How common is antisocial personality disorder?

Very little research exists regarding antisocial personality disorder. The prevalence of the disorder is considered to be low, as it is seen in only 1% of the U.S. adult population. Both lifetime prevalence and the percentage of severe cases are unreported. Antisocial personality disorder is more common in men than women.

Oftentimes, those with antisocial personality disorder struggle with other co-occurring conditions, especially substance abuse and reckless behavior, which can lead to higher mortality rates for those afflicted. Additionally, among those with ASPD, 50% also have an anxiety disorder and 25% have some type of depressive disorder.

What is antisocial personality disorder treatment?

Research surrounding antisocial personality disorder treatment and its effectiveness is also limited.
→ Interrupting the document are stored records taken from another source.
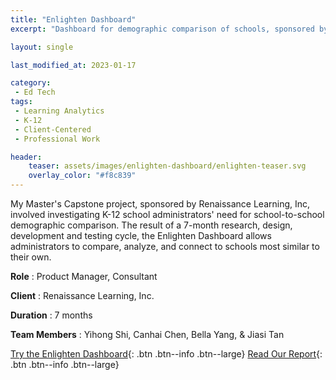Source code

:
 ```yaml
---
title: "Enlighten Dashboard"
excerpt: "Dashboard for demographic comparison of schools, sponsored by Renaissance Learning, Inc."

layout: single

last_modified_at: 2023-01-17

category:
 - Ed Tech
tags:
 - Learning Analytics
 - K-12
 - Client-Centered
 - Professional Work

header:
    teaser: assets/images/enlighten-dashboard/enlighten-teaser.svg 
    overlay_color: "#f8c839"
---
```

My Master's Capstone project, sponsored by Renaissance Learning, Inc, involved investigating K-12 school administrators' need for school-to-school demographic comparison. The result of a 7-month research, design, development and testing cycle, the Enlighten Dashboard allows administrators to compare, analyze, and connect to schools most similar to their own. 

**Role** : Product Manager, Consultant

**Client** : Renaissance Learning, Inc.

**Duration** : 7 months

**Team Members** : Yihong Shi, Canhai Chen, Bella Yang, & Jiasi Tan

[Try the Enlighten Dashboard](https://demo.enlighten.education/){: .btn .btn--info .btn--large} [Read Our Report](https://enlighten.education/index.html){: .btn .btn--info .btn--large}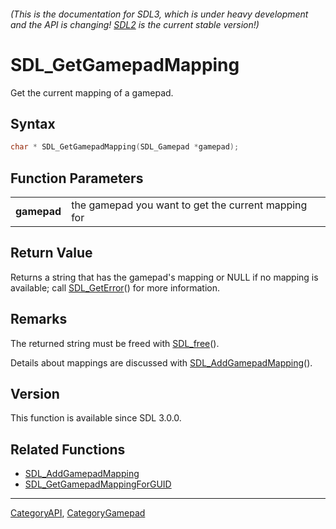 ###### (This is the documentation for SDL3, which is under heavy development and the API is changing! [SDL2](https://wiki.libsdl.org/SDL2/) is the current stable version!)
# SDL_GetGamepadMapping

Get the current mapping of a gamepad.

## Syntax

```c
char * SDL_GetGamepadMapping(SDL_Gamepad *gamepad);

```

## Function Parameters

|                 |                                                     |
| --------------- | --------------------------------------------------- |
| **gamepad**     | the gamepad you want to get the current mapping for |

## Return Value

Returns a string that has the gamepad's mapping or NULL if no mapping is
available; call [SDL_GetError](SDL_GetError)() for more information.

## Remarks

The returned string must be freed with [SDL_free](SDL_free)().

Details about mappings are discussed with
[SDL_AddGamepadMapping](SDL_AddGamepadMapping)().

## Version

This function is available since SDL 3.0.0.

## Related Functions

* [SDL_AddGamepadMapping](SDL_AddGamepadMapping)
* [SDL_GetGamepadMappingForGUID](SDL_GetGamepadMappingForGUID)

----
[CategoryAPI](CategoryAPI), [CategoryGamepad](CategoryGamepad)


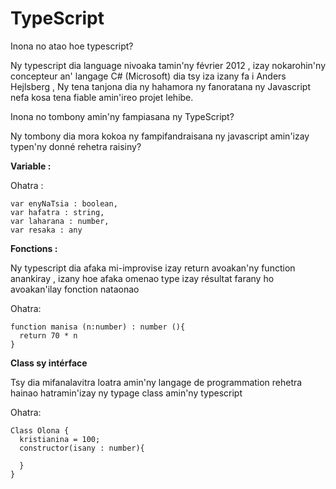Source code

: # TypeScript

Inona no atao hoe typescript?

Ny typescript dia language nivoaka tamin'ny février 2012 , izay nokarohin'ny concepteur an' langage C# (Microsoft) dia tsy iza izany fa i Anders Hejlsberg ,
Ny tena tanjona dia ny hahamora ny fanoratana ny Javascript nefa kosa tena fiable amin'ireo projet lehibe.

Inona no tombony amin'ny fampiasana ny TypeScript?

Ny tombony dia mora kokoa ny fampifandraisana ny javascript amin'izay typen'ny donné rehetra raisiny?

**Variable :** 

Ohatra :
```
var enyNaTsia : boolean,
var hafatra : string,
var laharana : number,
var resaka : any
```

**Fonctions :**

Ny typescript dia afaka mi-improvise izay return avoakan'ny function anankiray , izany hoe afaka omenao type izay résultat farany ho avoakan'ilay fonction nataonao

Ohatra:
```
function manisa (n:number) : number (){
  return 70 * n
}
```

**Class sy intérface**

Tsy dia mifanalavitra loatra amin'ny langage de programmation rehetra hainao hatramin'izay ny typage class amin'ny typescript 

Ohatra: 
```
Class Olona {
  kristianina = 100; 
  constructor(isany : number){
    
  }
}

```
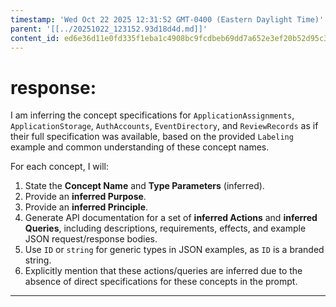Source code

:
```yaml
---
timestamp: 'Wed Oct 22 2025 12:31:52 GMT-0400 (Eastern Daylight Time)'
parent: '[[../20251022_123152.93d18d4d.md]]'
content_id: ed6e36d11e0fd335f1eba1c4908bc9fcdbeb69dd7a652e3ef20b52d95c351e8f
---
```


# response:

I am inferring the concept specifications for `ApplicationAssignments`, `ApplicationStorage`, `AuthAccounts`, `EventDirectory`, and `ReviewRecords` as if their full specification was available, based on the provided `Labeling` example and common understanding of these concept names.

For each concept, I will:

1. State the **Concept Name** and **Type Parameters** (inferred).
2. Provide an **inferred Purpose**.
3. Provide an **inferred Principle**.
4. Generate API documentation for a set of **inferred Actions** and **inferred Queries**, including descriptions, requirements, effects, and example JSON request/response bodies.
5. Use `ID` or `string` for generic types in JSON examples, as `ID` is a branded string.
6. Explicitly mention that these actions/queries are inferred due to the absence of direct specifications for these concepts in the prompt.

***
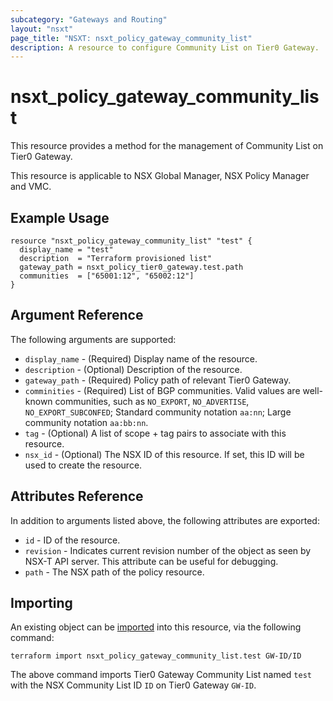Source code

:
 ```yaml
---
subcategory: "Gateways and Routing"
layout: "nsxt"
page_title: "NSXT: nsxt_policy_gateway_community_list"
description: A resource to configure Community List on Tier0 Gateway.
---
```


# nsxt_policy_gateway_community_list

This resource provides a method for the management of Community List on Tier0 Gateway.

This resource is applicable to NSX Global Manager, NSX Policy Manager and VMC.

## Example Usage

```hcl
resource "nsxt_policy_gateway_community_list" "test" {
  display_name = "test"
  description  = "Terraform provisioned list"
  gateway_path = nsxt_policy_tier0_gateway.test.path
  communities  = ["65001:12", "65002:12"]
}
```

## Argument Reference

The following arguments are supported:

* `display_name` - (Required) Display name of the resource.
* `description` - (Optional) Description of the resource.
* `gateway_path` - (Required) Policy path of relevant Tier0 Gateway.
* `comminities`  - (Required) List of BGP communities. Valid values are well-known communities, such as `NO_EXPORT`, `NO_ADVERTISE`, `NO_EXPORT_SUBCONFED`; Standard community notation `aa:nn`; Large community notation `aa:bb:nn`.
* `tag` - (Optional) A list of scope + tag pairs to associate with this resource.
* `nsx_id` - (Optional) The NSX ID of this resource. If set, this ID will be used to create the resource.


## Attributes Reference

In addition to arguments listed above, the following attributes are exported:

* `id` - ID of the resource.
* `revision` - Indicates current revision number of the object as seen by NSX-T API server. This attribute can be useful for debugging.
* `path` - The NSX path of the policy resource.

## Importing

An existing object can be [imported][docs-import] into this resource, via the following command:

[docs-import]: https://www.terraform.io/cli/import

```
terraform import nsxt_policy_gateway_community_list.test GW-ID/ID
```

The above command imports Tier0 Gateway Community List named `test` with the NSX Community List ID `ID` on Tier0 Gateway `GW-ID`.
Intensive treatment is usually necessary. Of those studied, treatment that focused on the risk-taking behaviors and substance abuse were the most productive. Additionally, research showed that when individuals with ASPD attended four treatment sessions per week for a minimum of one year, they received better results. Antisocial personality disorder treatment shows more positive results when intervening while the individual is still young.

Despite the narrow scope of research, antisocial personality disorder treatment should still be pursued, as treatment is beneficial to both those with the disorder and those around them. Treatment can also help to minimize the risk these individuals face by addressing their preference for risky behavior, helping them live a longer, healthier life.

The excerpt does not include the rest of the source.